-- Pictures paired with source code --

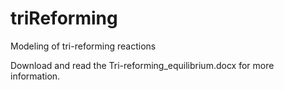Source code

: # triReforming
Modeling of tri-reforming reactions

Download and read the Tri-reforming_equilibrium.docx for more information.


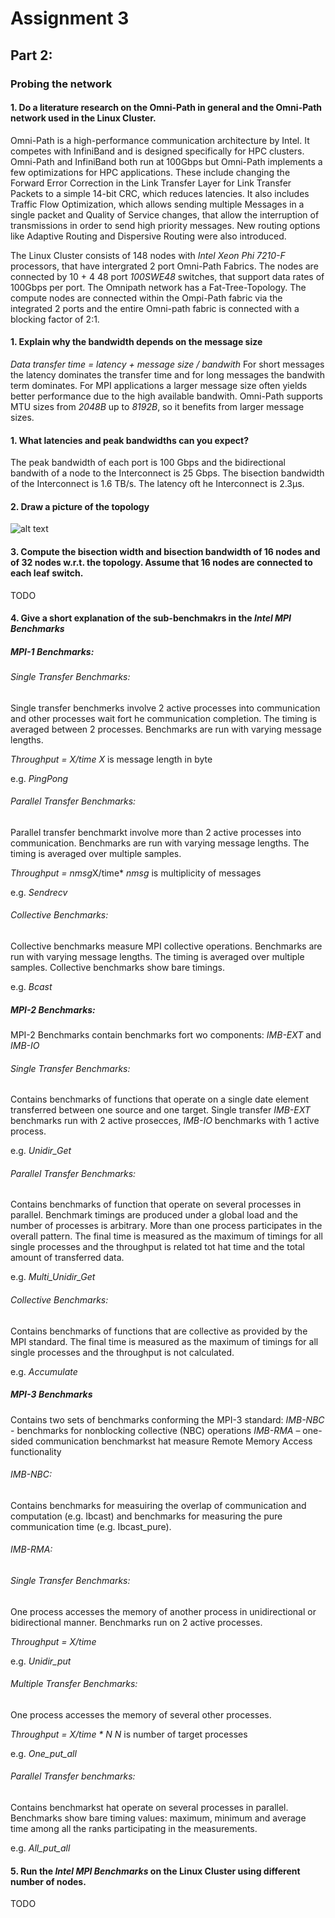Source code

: # Assignment 3


## Part 2: 
### Probing the network
#### 1. Do a literature research on the Omni-Path in general and the Omni-Path network used in the Linux Cluster. 

Omni-Path is a high-performance communication architecture by Intel. It competes with InfiniBand and is designed specifically for HPC clusters. Omni-Path and InfiniBand both run at 100Gbps but Omni-Path implements a few optimizations for HPC applications. These include changing the Forward Error Correction in the Link Transfer Layer for Link Transfer Packets to a simple 14-bit CRC, which reduces latencies. It also includes Traffic Flow Optimization, which allows sending multiple Messages in a single packet and Quality of Service changes, that allow the interruption of transmissions in order to send high priority messages. New routing options like Adaptive Routing and Dispersive Routing were also introduced.

The Linux Cluster consists of 148 nodes with *Intel Xeon Phi 7210-F* processors, that have intergrated 2 port Omni-Path Fabrics. The nodes are connected by 10 + 4 48 port *100SWE48* switches, that support data rates of 100Gbps per port. The Omnipath network has a Fat-Tree-Topology. The compute nodes are connected within the Ompi-Path fabric via the integrated 2 ports and the entire Omni-path fabric is connected with a blocking factor of 2:1. 

#### 1. Explain why the bandwidth depends on the message size

*Data transfer time = latency + message size / bandwith*
For short messages the latency dominates the transfer time and for long messages the bandwith term dominates. For MPI applications a larger message size often yields better performance due to the high available bandwith. Omni-Path supports MTU sizes from *2048B* up to *8192B*, so it benefits from larger message sizes.

#### 1. What latencies and peak bandwidths can you expect?

The peak bandwidth of each port is 100 Gbps and the bidirectional bandwith of a node to the Interconnect is 25 Gbps.
The bisection bandwidth of the Interconnect is 1.6 TB/s.
The latency oft he Interconnect is 2.3µs.

#### 2. Draw a picture of the topology

![alt text](https://i.imgur.com/OXUyta8.png "Cluster topology")

#### 3. Compute the bisection width and bisection bandwidth of 16 nodes and of 32 nodes w.r.t. the topology. Assume that 16 nodes are connected to each leaf switch.

TODO

#### 4. Give a short explanation of the sub-benchmakrs in the *Intel MPI Benchmarks*

##### MPI-1 Benchmarks: 
###### Single Transfer Benchmarks:
Single transfer benchmerks involve 2 active processes into communication and other processes wait fort he communication completion. The timing is averaged between 2 processes. Benchmarks are run with varying message lengths.

*Throughput = X/time*
*X* is message length in byte

e.g. *PingPong*

###### Parallel Transfer Benchmarks:
Parallel transfer benchmarkt involve more than 2 active processes into communication. Benchmarks are run with varying message lengths. The timing is averaged over multiple samples.

*Throughput = nmsg*X/time*
*nmsg* is multiplicity of messages

e.g. *Sendrecv*

###### Collective Benchmarks:
Collective benchmarks measure MPI collective operations. Benchmarks are run with varying message lengths. The timing is averaged over multiple samples.
Collective benchmarks show bare timings.

e.g. *Bcast*

##### MPI-2 Benchmarks:
MPI-2 Benchmarks contain benchmarks fort wo components: *IMB-EXT* and *IMB-IO*

###### Single Transfer Benchmarks:
Contains benchmarks of functions that operate on a single date element transferred between one source and one target. 
Single transfer *IMB-EXT* benchmarks run with 2 active prosecces, *IMB-IO* benchmarks with 1 active process.

e.g. *Unidir_Get*

###### Parallel Transfer Benchmarks:
Contains benchmarks of function that operate on several processes in parallel. Benchmark timings are produced under a global load and the number of processes is arbitrary.
More than one process participates in the overall pattern.
The final time is measured as the maximum of timings for all single processes and the throughput is related tot hat time and the total amount of transferred data.

e.g. *Multi_Unidir_Get*

###### Collective Benchmarks:
Contains benchmarks of functions that are collective as provided by the MPI standard. The final time is measured as the maximum of timings for all single processes and the throughput is not calculated.

e.g. *Accumulate*

##### MPI-3 Benchmarks
Contains two sets of benchmarks conforming the MPI-3 standard:
*IMB-NBC* - benchmarks for nonblocking collective (NBC) operations
*IMB-RMA* – one-sided communication benchmarkst hat measure Remote Memory Access functionality

###### IMB-NBC:
Contains benchmarks for measuiring the overlap of communication and computation (e.g. Ibcast) and benchmarks for measuring the pure communication time (e.g. Ibcast_pure).

###### IMB-RMA:
###### Single Transfer Benchmarks:
One process accesses the memory of another process in unidirectional or bidirectional manner.
Benchmarks run on 2 active processes.

*Throughput = X/time*

e.g. *Unidir_put*

###### Multiple Transfer Benchmarks:
One process accesses the memory of several other processes.

*Throughput = X/time * N*
*N* is number of target processes

e.g. *One_put_all*

###### Parallel Transfer benchmarks:
Contains benchmarkst hat operate on several processes in parallel. Benchmarks show bare timing values: maximum, minimum and average time among all the ranks participating in the measurements.

e.g. *All_put_all*

#### 5. Run the *Intel MPI Benchmarks* on the Linux Cluster using different number of nodes.

TODO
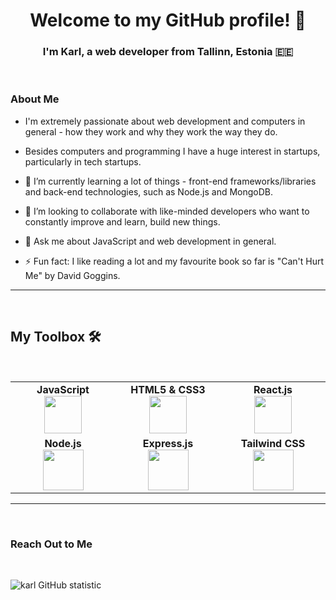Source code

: <h1 align="center"> Welcome to my GitHub profile! 👋 </h1>

<h3 align="center"> I'm Karl, a web developer from Tallinn, Estonia 🇪🇪 </h3>
<br>


### About Me
- I'm extremely passionate about web development and computers in general - how they work and why they work the way they do.

- Besides computers and programming I have a huge interest in startups, particularly in tech startups.

- 🌱 I’m currently learning a lot of things - front-end frameworks/libraries and back-end technologies, such as Node.js and MongoDB.
- 👯 I’m looking to collaborate with like-minded developers who want to constantly improve and learn, build new things.
- 💬 Ask me about JavaScript and web development in general.
- ⚡ Fun fact: I like reading a lot and my favourite book so far is "Can't Hurt Me" by David Goggins.

---

<br>

## My Toolbox 🛠️

<br>
<table>
<tbody>
 <tr>
<td align="center" width="20%">
<span><b><center>JavaScript</center></b></span> 
<img height=60px src="https://upload.wikimedia.org/wikipedia/commons/thumb/9/99/Unofficial_JavaScript_logo_2.svg/1024px-Unofficial_JavaScript_logo_2.svg.png"> 
</td>

<td align="center" width="20%">
<span><b><center>HTML5 & CSS3</center></b></span> 
<img height=60px src="https://miro.medium.com/max/792/1*lJ32Bl-lHWmNMUSiSq17gQ.png"> 
</td>

<td align="center" width="20%">
<span><b><center>React.js</center></b></span> 
<img height=60px src="https://miro.medium.com/max/500/1*cPh7ujRIfcHAy4kW2ADGOw.png"> 
</td>
</tr>

<tr>
<td align="center" width="20%">
<span><b><center>Node.js</center></b></span> 
<img height=65px src="https://cdn.pixabay.com/photo/2015/04/23/17/41/node-js-736399_960_720.png"> 
</td>

<td align="center" width="20%">
<span><b><center>Express.js</center></b></span> 
<img height=65px src="https://upload.wikimedia.org/wikipedia/commons/6/64/Expressjs.png"> 
</td>

<td align="center" width="20%">
<span><b><center>Tailwind CSS</center></b></span> 
<img height=65px src="https://www.markusantonwolf.com/media/pages/blog/tailwind-css/265298487-1596675041/tailwind-css-logo.svg"> 
</td>
</tr>

</tbody>
</table>

---

<br>

### Reach Out to Me

<br>


![karl GitHub statistic](https://github-readme-stats.vercel.app/api?username=jaaska-dev&show_icons=true)
<!--
**jaaska-dev/jaaska-dev** is a ✨ _special_ ✨ repository because its `README.md` (this file) appears on your GitHub profile.

Here are some ideas to get you started:

- 🔭 I’m currently working on ...
- 🌱 I’m currently learning ...
- 👯 I’m looking to collaborate on ...
- 🤔 I’m looking for help with ...
- 💬 Ask me about ...
- 📫 How to reach me: ...
- 😄 Pronouns: ...
- ⚡ Fun fact: ...
-->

-- REQUIRED WORK --
State how many lines in the records contain the string "computers". Give the number with no words around it.

-- OUTPUT FOR THIS EXERCISE --
2